- _What the task asks_
Set down exactly, from the records below, the line with "LoveDA、FLAIR、OpenEarthMap 和 Semantic" through the line with "about later on.", and nothing else.

[Collected data]
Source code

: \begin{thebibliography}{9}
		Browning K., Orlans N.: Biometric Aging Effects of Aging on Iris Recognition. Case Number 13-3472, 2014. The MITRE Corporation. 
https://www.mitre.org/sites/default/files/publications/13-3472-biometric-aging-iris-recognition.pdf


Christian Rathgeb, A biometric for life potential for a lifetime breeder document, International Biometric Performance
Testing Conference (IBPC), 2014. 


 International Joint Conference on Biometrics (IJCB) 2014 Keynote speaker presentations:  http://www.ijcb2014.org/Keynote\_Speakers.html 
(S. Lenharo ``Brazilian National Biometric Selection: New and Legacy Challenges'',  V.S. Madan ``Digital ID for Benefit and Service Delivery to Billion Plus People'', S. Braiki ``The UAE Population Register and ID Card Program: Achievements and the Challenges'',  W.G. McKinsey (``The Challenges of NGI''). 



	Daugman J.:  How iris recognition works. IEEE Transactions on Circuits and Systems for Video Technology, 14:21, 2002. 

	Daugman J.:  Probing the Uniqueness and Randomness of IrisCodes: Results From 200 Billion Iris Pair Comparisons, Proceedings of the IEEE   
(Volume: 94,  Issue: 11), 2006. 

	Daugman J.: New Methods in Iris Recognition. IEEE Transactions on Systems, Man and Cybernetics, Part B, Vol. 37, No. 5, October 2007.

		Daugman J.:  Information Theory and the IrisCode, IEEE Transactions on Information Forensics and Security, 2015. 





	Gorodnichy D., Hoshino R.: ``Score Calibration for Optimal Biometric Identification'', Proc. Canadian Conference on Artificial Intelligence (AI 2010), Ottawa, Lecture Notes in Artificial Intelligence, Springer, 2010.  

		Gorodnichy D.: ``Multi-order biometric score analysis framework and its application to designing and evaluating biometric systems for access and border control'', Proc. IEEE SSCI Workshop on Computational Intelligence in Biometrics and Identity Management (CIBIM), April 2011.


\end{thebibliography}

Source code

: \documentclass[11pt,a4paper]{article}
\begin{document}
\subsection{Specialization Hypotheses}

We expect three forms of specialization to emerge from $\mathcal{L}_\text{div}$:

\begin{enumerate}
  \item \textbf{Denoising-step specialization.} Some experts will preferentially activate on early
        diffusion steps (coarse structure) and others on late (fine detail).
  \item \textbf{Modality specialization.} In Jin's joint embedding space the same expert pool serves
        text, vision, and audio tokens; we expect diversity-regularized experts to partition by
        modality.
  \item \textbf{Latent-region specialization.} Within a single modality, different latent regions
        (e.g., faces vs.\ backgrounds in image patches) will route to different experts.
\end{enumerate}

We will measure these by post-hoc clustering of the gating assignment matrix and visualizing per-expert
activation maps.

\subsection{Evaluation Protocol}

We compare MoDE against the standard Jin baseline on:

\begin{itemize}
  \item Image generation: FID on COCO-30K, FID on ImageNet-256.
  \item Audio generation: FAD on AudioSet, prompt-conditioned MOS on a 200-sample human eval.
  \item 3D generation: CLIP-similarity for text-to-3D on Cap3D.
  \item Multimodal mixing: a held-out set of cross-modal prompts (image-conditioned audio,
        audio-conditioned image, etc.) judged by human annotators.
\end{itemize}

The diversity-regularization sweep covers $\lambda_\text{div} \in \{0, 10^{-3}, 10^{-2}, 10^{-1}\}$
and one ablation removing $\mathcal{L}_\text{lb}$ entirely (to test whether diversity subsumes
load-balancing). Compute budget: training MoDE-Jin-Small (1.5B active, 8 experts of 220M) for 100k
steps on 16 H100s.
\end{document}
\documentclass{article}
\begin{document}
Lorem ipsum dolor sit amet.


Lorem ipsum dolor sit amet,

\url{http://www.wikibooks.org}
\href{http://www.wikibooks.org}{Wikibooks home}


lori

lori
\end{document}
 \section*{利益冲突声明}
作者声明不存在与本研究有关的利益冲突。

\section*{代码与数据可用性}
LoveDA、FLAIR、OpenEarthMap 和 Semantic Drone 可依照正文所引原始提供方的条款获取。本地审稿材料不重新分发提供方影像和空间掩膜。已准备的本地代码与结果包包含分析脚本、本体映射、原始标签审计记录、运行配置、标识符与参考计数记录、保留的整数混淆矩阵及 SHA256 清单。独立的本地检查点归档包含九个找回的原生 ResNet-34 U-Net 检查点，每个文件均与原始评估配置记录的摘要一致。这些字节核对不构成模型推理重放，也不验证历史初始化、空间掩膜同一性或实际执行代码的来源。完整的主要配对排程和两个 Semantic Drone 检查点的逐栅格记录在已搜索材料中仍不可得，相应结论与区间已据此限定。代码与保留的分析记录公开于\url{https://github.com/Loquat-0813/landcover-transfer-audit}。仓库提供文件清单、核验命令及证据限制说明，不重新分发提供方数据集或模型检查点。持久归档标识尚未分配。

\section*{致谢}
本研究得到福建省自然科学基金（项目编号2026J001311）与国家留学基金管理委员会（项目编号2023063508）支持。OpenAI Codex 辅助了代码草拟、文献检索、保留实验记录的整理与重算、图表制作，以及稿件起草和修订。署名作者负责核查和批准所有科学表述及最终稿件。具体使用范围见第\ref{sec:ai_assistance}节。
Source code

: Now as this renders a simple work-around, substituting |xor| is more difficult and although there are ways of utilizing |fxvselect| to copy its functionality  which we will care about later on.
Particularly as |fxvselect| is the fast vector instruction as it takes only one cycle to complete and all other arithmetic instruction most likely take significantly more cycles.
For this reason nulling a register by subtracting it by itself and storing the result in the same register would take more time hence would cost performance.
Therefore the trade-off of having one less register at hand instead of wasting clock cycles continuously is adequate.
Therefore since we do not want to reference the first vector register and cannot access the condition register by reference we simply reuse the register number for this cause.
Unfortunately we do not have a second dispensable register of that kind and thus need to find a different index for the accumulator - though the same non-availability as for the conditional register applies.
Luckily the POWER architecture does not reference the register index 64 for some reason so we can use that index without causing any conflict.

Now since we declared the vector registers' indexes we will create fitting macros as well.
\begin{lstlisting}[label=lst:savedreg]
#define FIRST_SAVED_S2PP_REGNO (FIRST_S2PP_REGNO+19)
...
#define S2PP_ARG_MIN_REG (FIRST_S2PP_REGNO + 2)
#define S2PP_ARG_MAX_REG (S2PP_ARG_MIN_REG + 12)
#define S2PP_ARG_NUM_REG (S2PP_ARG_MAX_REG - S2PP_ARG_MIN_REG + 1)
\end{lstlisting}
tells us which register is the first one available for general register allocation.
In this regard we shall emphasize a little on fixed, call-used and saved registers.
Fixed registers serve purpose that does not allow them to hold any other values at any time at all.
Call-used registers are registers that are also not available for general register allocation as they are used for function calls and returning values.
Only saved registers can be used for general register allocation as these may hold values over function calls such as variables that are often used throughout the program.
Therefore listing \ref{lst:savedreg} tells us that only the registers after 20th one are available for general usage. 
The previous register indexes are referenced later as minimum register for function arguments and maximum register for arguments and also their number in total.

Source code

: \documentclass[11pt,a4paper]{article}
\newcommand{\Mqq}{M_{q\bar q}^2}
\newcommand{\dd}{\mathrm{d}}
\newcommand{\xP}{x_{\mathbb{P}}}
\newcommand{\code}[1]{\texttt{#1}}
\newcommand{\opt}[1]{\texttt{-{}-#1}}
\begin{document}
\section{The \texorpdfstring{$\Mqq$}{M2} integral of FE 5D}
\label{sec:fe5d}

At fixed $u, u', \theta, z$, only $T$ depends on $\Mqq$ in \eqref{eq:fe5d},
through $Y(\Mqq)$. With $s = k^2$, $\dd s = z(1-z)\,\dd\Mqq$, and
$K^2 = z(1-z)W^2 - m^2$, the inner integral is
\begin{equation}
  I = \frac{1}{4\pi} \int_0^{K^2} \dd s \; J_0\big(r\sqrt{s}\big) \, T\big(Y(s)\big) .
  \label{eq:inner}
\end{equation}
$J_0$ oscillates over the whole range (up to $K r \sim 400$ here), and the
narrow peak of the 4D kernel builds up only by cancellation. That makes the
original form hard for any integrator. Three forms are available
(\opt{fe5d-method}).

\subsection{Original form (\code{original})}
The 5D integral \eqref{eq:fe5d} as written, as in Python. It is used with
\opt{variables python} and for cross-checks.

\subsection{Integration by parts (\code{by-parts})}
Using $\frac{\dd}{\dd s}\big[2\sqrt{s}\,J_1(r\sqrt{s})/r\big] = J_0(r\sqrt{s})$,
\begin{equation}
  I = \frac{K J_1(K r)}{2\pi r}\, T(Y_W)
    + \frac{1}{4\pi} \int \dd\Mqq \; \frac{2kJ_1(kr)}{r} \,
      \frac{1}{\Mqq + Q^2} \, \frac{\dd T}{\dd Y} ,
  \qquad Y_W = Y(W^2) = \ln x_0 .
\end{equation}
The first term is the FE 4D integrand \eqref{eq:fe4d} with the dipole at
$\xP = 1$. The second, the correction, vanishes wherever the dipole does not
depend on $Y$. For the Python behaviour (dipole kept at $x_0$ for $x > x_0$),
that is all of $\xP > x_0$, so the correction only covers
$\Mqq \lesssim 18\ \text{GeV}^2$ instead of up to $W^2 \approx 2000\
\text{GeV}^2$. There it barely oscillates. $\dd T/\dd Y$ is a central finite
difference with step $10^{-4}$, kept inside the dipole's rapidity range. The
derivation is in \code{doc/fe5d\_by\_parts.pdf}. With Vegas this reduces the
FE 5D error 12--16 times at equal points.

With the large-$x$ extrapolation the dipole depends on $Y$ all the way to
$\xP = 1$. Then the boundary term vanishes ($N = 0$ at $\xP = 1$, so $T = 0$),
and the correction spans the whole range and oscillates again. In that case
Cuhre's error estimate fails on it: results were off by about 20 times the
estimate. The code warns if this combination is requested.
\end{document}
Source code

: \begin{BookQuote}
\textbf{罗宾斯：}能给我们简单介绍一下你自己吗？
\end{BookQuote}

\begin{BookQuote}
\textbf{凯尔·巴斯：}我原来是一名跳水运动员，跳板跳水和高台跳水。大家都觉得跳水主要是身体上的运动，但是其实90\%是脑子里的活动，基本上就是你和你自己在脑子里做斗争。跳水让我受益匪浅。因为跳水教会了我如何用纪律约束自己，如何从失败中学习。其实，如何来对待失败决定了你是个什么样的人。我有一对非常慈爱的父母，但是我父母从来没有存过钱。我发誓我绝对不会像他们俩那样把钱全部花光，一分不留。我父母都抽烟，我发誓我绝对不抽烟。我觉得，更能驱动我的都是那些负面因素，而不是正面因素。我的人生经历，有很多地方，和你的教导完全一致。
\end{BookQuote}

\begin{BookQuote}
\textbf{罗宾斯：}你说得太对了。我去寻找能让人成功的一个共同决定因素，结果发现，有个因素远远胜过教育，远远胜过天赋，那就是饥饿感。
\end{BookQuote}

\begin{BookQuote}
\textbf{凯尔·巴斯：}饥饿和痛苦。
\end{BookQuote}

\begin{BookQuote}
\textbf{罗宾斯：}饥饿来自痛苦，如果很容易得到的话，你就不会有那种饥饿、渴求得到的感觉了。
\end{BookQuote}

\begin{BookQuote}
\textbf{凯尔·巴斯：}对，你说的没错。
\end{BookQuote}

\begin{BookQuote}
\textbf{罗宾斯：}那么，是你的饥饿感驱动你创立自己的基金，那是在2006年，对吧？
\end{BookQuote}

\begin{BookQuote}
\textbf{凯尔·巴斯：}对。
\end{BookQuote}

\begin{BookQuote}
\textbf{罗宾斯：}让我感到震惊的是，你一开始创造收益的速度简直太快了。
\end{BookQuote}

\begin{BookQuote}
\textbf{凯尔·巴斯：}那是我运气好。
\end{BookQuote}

- _Task response_
LoveDA、FLAIR、OpenEarthMap 和 Semantic Drone 可依照正文所引原始提供方的条款获取。本地审稿材料不重新分发提供方影像和空间掩膜。已准备的本地代码与结果包包含分析脚本、本体映射、原始标签审计记录、运行配置、标识符与参考计数记录、保留的整数混淆矩阵及 SHA256 清单。独立的本地检查点归档包含九个找回的原生 ResNet-34 U-Net 检查点，每个文件均与原始评估配置记录的摘要一致。这些字节核对不构成模型推理重放，也不验证历史初始化、空间掩膜同一性或实际执行代码的来源。完整的主要配对排程和两个 Semantic Drone 检查点的逐栅格记录在已搜索材料中仍不可得，相应结论与区间已据此限定。代码与保留的分析记录公开于\url{https://github.com/Loquat-0813/landcover-transfer-audit}。仓库提供文件清单、核验命令及证据限制说明，不重新分发提供方数据集或模型检查点。持久归档标识尚未分配。

\section*{致谢}
本研究得到福建省自然科学基金（项目编号2026J001311）与国家留学基金管理委员会（项目编号2023063508）支持。OpenAI Codex 辅助了代码草拟、文献检索、保留实验记录的整理与重算、图表制作，以及稿件起草和修订。署名作者负责核查和批准所有科学表述及最终稿件。具体使用范围见第\ref{sec:ai_assistance}节。
Source code

: Now as this renders a simple work-around, substituting |xor| is more difficult and although there are ways of utilizing |fxvselect| to copy its functionality  which we will care about later on.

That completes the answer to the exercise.